Yesterday, about the time when the sun has gone completely down and all that’s left is shades of blue, I walked past that fancy new coffee shop they put on the corner of Fifth and Main. Boy ,did I catch someone staring at me real hard! It was this kid, sitting at a small red table next to the window, pretending to look at the newspaper. He must have been some sort of college student, because he didn’t look a day over twenty and had some smart-looking glasses on. So I slowed down and stared at him hard. Our eyes locked tight. He had some bright blue eyes, all sparkly, up-to-no-good and he would not look away. I stopped directly in front of him and he leaned closer to the glass.
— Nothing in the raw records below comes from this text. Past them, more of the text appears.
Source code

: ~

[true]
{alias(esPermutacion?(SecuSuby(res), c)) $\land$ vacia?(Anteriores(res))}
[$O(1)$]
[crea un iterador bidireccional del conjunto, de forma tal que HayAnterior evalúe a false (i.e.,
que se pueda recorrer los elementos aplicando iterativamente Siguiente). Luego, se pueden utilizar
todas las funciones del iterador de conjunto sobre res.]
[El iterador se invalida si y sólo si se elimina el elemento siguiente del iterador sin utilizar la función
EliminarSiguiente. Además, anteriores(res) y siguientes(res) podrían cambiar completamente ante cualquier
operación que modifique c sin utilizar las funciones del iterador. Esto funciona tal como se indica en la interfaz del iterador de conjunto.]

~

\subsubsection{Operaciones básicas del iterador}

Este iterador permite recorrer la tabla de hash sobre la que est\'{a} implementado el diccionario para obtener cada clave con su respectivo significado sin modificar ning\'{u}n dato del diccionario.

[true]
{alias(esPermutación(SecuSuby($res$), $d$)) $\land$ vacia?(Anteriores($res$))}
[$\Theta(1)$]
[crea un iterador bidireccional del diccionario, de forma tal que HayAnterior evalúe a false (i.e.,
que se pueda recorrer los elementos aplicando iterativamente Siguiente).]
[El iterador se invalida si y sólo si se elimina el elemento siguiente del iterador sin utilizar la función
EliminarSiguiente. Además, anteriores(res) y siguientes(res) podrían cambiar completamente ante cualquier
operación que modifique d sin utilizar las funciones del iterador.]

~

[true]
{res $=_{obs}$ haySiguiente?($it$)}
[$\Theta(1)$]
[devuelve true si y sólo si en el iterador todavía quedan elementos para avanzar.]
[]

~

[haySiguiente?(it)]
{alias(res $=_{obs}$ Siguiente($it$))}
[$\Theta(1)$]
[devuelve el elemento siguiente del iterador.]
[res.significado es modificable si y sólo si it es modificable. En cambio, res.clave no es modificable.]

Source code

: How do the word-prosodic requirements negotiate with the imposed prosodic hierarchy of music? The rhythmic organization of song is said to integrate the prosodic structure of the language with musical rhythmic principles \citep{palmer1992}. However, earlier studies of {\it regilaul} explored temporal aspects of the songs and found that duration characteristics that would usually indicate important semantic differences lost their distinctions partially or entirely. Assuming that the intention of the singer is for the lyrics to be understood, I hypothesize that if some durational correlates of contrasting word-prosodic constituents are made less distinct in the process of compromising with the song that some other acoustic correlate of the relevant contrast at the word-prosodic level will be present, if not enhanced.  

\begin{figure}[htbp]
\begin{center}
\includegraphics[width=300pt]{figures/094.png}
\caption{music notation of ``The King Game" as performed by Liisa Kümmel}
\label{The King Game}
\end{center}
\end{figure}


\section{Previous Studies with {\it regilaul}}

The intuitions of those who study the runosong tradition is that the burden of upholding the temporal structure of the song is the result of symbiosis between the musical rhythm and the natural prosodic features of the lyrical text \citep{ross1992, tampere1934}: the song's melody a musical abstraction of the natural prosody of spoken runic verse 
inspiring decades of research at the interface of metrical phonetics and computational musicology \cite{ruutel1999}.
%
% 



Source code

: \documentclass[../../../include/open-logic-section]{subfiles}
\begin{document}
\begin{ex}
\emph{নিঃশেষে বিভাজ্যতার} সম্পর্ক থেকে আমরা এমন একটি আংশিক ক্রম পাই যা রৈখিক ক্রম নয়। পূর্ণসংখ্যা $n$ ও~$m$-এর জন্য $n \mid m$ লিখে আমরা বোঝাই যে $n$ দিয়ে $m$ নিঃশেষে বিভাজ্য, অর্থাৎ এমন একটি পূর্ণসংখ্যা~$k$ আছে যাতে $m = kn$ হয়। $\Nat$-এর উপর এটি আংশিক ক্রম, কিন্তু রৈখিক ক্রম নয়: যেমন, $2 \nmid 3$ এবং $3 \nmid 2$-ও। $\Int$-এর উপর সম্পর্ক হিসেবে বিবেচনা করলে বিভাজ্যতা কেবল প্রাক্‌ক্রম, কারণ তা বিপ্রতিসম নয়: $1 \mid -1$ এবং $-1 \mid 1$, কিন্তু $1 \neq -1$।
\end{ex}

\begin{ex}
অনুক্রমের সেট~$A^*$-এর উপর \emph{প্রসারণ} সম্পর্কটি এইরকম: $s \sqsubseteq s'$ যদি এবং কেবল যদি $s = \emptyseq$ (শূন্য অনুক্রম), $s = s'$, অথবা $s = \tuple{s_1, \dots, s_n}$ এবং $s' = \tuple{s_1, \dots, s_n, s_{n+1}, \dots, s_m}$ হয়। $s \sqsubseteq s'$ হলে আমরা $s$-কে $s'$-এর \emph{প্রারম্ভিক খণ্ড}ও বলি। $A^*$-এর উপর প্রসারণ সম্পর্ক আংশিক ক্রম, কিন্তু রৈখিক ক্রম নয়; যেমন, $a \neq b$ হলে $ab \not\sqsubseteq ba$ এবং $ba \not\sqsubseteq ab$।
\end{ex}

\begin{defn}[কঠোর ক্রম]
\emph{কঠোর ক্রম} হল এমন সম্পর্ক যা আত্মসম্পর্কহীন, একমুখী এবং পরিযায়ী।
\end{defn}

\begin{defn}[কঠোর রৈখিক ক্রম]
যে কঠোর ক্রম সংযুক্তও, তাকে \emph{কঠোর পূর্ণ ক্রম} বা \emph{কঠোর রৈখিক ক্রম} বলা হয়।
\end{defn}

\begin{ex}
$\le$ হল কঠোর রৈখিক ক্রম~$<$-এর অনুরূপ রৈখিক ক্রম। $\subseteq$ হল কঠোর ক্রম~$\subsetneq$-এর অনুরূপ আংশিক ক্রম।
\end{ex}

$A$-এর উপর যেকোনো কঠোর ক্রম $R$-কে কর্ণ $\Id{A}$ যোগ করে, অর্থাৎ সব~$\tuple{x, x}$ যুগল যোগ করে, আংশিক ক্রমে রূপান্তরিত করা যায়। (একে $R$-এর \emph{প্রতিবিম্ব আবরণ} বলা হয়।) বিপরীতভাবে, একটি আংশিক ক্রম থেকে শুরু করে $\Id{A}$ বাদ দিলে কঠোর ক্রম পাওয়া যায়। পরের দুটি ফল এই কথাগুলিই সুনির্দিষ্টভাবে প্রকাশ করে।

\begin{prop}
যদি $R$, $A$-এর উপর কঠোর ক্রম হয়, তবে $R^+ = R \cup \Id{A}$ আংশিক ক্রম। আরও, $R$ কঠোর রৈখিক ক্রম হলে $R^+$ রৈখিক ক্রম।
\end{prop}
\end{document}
So there we were, nose-to-nose with a piece of glass separating us. I didn’t know what to do. I felt like I would end up standing there for an hour trying to win this one. Damn kid. I just turned and started walking away. I didn’t bother to look back.

Next thing I knew, someone is tapping me on the shoulder. I turned and to my surprise, it’s college boy. He’s a small young man, only comes up to my chin. I looked down at him and honestly, I was a bit confused as to why he came after me.

He asked “Hey, aren’t you Mr. Dorsey?”
I said “Yeah “Who are you?”

He said “I’m David Perkins. I went to Jefferson elementary. I remember you worked in the cafeteria and used to pull out everyone’s loose teeth.”

I said “Yeah. I did. Did I pull out yours?”

He told me “Yes, you did. I was so hungry but I couldn’t eat my lunch because I had this dangling front tooth that wouldn’t let go. I raised my hand and you came over. You got a napkin and put it around my tooth. I remember being really scared but you distracted me and told me to try and find the gold spot in your eye. Then you yanked and it came right out.”

It was strange running into a kid whose tooth I yanked out 15 years ago and 500 miles away. I rarely met a tooth I couldn’t beat and I must have pulled out a thousand. I didn’t remember him like he remembered me. I was at a loss for words and not quite sure what to do. Then he asked me if I would like to join him for coffee and I figured since he ran out after me, it would be rude to not accept. Plus, I wasn’t rushing to get anywhere and it was cold outside.

We sat at the table next to the window, with our fancy coffees, making observations about the people walking by and I really liked being on the other side of the glass for a change.